# Task directions
From the first line to the last, give the records again exactly and skip the pictures.

# Data provided
____________

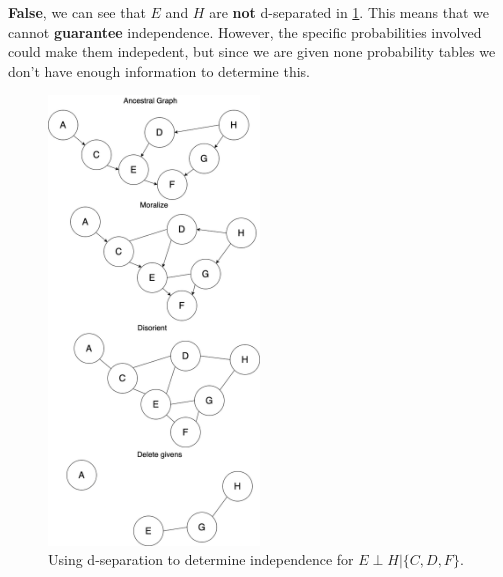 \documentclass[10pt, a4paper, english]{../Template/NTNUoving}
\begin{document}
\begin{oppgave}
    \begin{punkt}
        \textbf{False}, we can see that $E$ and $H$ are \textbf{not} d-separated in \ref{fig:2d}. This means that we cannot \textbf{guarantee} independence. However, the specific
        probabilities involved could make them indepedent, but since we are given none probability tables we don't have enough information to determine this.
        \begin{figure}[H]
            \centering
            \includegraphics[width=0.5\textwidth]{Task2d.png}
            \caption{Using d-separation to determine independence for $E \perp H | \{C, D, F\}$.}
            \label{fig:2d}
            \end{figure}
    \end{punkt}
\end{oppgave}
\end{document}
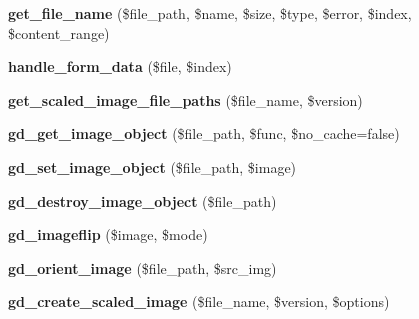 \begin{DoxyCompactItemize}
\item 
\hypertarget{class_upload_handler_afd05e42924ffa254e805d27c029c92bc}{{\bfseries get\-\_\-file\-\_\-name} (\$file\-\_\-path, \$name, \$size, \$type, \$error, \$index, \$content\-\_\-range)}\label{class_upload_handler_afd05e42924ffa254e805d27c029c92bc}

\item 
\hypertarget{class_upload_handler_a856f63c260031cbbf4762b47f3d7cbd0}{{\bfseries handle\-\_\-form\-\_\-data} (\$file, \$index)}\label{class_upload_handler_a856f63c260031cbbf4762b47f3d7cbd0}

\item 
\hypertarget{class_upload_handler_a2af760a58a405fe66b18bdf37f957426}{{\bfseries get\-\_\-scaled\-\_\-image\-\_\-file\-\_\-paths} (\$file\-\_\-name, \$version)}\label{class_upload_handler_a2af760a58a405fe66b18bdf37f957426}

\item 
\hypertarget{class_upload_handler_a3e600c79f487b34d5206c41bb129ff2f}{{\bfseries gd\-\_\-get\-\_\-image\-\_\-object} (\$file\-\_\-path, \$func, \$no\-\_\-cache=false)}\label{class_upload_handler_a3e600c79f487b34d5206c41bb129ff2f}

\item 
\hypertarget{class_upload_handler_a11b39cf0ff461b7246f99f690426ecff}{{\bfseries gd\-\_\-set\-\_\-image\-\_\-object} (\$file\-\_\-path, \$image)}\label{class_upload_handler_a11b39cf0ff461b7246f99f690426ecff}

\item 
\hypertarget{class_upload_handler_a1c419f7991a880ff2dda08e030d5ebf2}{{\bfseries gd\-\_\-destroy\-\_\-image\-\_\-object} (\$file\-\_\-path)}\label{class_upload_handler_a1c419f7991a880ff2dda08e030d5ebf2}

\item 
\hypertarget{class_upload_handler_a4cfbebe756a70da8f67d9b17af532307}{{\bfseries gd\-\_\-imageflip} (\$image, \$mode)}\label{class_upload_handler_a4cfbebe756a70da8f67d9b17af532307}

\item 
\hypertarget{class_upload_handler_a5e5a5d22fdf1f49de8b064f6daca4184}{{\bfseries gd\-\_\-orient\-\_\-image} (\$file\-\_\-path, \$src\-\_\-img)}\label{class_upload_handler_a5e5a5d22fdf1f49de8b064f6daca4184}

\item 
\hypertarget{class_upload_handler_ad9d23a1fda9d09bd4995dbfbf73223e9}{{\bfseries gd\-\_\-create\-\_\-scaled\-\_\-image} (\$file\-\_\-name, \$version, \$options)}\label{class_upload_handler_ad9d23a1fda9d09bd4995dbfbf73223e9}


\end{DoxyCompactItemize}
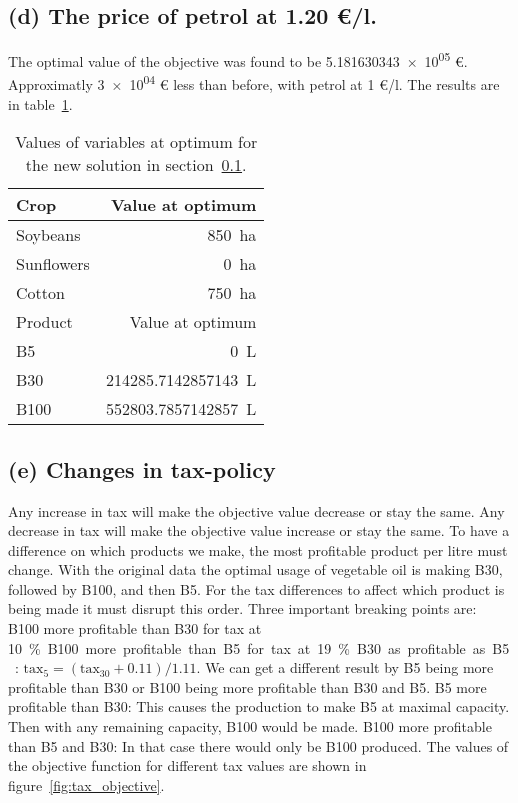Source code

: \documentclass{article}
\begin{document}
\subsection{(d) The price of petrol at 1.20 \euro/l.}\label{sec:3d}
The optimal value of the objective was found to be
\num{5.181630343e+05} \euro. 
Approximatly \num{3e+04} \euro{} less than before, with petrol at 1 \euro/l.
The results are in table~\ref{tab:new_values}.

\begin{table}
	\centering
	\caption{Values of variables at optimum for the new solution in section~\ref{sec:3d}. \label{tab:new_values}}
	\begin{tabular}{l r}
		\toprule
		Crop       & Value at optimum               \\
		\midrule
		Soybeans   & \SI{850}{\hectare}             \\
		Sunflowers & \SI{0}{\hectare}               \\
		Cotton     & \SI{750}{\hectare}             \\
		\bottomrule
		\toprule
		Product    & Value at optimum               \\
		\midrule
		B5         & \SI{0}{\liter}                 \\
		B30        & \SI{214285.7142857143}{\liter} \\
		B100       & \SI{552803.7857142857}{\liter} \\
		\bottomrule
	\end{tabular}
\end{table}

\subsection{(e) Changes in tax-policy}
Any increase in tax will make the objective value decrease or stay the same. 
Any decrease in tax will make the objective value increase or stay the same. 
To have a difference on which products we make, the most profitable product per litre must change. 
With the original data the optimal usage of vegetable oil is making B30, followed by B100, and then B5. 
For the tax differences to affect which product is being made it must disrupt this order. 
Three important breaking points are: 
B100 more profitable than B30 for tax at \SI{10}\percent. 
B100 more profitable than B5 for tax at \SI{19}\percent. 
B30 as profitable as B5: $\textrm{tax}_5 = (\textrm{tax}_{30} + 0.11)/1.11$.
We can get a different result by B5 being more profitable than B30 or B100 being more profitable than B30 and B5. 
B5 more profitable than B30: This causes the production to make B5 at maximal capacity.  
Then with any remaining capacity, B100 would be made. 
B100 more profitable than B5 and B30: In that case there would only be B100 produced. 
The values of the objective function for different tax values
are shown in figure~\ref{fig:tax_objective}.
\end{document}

____________

# Written reply
 \documentclass[10pt, a4paper, english]{../Template/NTNUoving}
\begin{document}
\begin{oppgave}
    \begin{punkt}
        \textbf{False}, we can see that $E$ and $H$ are \textbf{not} d-separated in \ref{fig:2d}. This means that we cannot \textbf{guarantee} independence. However, the specific
        probabilities involved could make them indepedent, but since we are given none probability tables we don't have enough information to determine this.
        \begin{figure}[H]
            \centering
            \includegraphics[width=0.5\textwidth]{Task2d.png}
            \caption{Using d-separation to determine independence for $E \perp H | \{C, D, F\}$.}
            \label{fig:2d}
            \end{figure}
    \end{punkt}
\end{oppgave}
\end{document}
 \begin{DoxyCompactItemize}
\item 
\hypertarget{class_upload_handler_afd05e42924ffa254e805d27c029c92bc}{{\bfseries get\-\_\-file\-\_\-name} (\$file\-\_\-path, \$name, \$size, \$type, \$error, \$index, \$content\-\_\-range)}\label{class_upload_handler_afd05e42924ffa254e805d27c029c92bc}

\item 
\hypertarget{class_upload_handler_a856f63c260031cbbf4762b47f3d7cbd0}{{\bfseries handle\-\_\-form\-\_\-data} (\$file, \$index)}\label{class_upload_handler_a856f63c260031cbbf4762b47f3d7cbd0}

\item 
\hypertarget{class_upload_handler_a2af760a58a405fe66b18bdf37f957426}{{\bfseries get\-\_\-scaled\-\_\-image\-\_\-file\-\_\-paths} (\$file\-\_\-name, \$version)}\label{class_upload_handler_a2af760a58a405fe66b18bdf37f957426}

\item 
\hypertarget{class_upload_handler_a3e600c79f487b34d5206c41bb129ff2f}{{\bfseries gd\-\_\-get\-\_\-image\-\_\-object} (\$file\-\_\-path, \$func, \$no\-\_\-cache=false)}\label{class_upload_handler_a3e600c79f487b34d5206c41bb129ff2f}

\item 
\hypertarget{class_upload_handler_a11b39cf0ff461b7246f99f690426ecff}{{\bfseries gd\-\_\-set\-\_\-image\-\_\-object} (\$file\-\_\-path, \$image)}\label{class_upload_handler_a11b39cf0ff461b7246f99f690426ecff}

\item 
\hypertarget{class_upload_handler_a1c419f7991a880ff2dda08e030d5ebf2}{{\bfseries gd\-\_\-destroy\-\_\-image\-\_\-object} (\$file\-\_\-path)}\label{class_upload_handler_a1c419f7991a880ff2dda08e030d5ebf2}

\item 
\hypertarget{class_upload_handler_a4cfbebe756a70da8f67d9b17af532307}{{\bfseries gd\-\_\-imageflip} (\$image, \$mode)}\label{class_upload_handler_a4cfbebe756a70da8f67d9b17af532307}

\item 
\hypertarget{class_upload_handler_a5e5a5d22fdf1f49de8b064f6daca4184}{{\bfseries gd\-\_\-orient\-\_\-image} (\$file\-\_\-path, \$src\-\_\-img)}\label{class_upload_handler_a5e5a5d22fdf1f49de8b064f6daca4184}

\item 
\hypertarget{class_upload_handler_ad9d23a1fda9d09bd4995dbfbf73223e9}{{\bfseries gd\-\_\-create\-\_\-scaled\-\_\-image} (\$file\-\_\-name, \$version, \$options)}\label{class_upload_handler_ad9d23a1fda9d09bd4995dbfbf73223e9}


\end{DoxyCompactItemize}
Source code

: \documentclass{article}
\begin{document}
\subsection{(d) The price of petrol at 1.20 \euro/l.}\label{sec:3d}
The optimal value of the objective was found to be
\num{5.181630343e+05} \euro. 
Approximatly \num{3e+04} \euro{} less than before, with petrol at 1 \euro/l.
The results are in table~\ref{tab:new_values}.

\begin{table}
	\centering
	\caption{Values of variables at optimum for the new solution in section~\ref{sec:3d}. \label{tab:new_values}}
	\begin{tabular}{l r}
		\toprule
		Crop       & Value at optimum               \\
		\midrule
		Soybeans   & \SI{850}{\hectare}             \\
		Sunflowers & \SI{0}{\hectare}               \\
		Cotton     & \SI{750}{\hectare}             \\
		\bottomrule
		\toprule
		Product    & Value at optimum               \\
		\midrule
		B5         & \SI{0}{\liter}                 \\
		B30        & \SI{214285.7142857143}{\liter} \\
		B100       & \SI{552803.7857142857}{\liter} \\
		\bottomrule
	\end{tabular}
\end{table}

\subsection{(e) Changes in tax-policy}
Any increase in tax will make the objective value decrease or stay the same. 
Any decrease in tax will make the objective value increase or stay the same. 
To have a difference on which products we make, the most profitable product per litre must change. 
With the original data the optimal usage of vegetable oil is making B30, followed by B100, and then B5. 
For the tax differences to affect which product is being made it must disrupt this order. 
Three important breaking points are: 
B100 more profitable than B30 for tax at \SI{10}\percent. 
B100 more profitable than B5 for tax at \SI{19}\percent. 
B30 as profitable as B5: $\textrm{tax}_5 = (\textrm{tax}_{30} + 0.11)/1.11$.
We can get a different result by B5 being more profitable than B30 or B100 being more profitable than B30 and B5. 
B5 more profitable than B30: This causes the production to make B5 at maximal capacity.  
Then with any remaining capacity, B100 would be made. 
B100 more profitable than B5 and B30: In that case there would only be B100 produced. 
The values of the objective function for different tax values
are shown in figure~\ref{fig:tax_objective}.
\end{document}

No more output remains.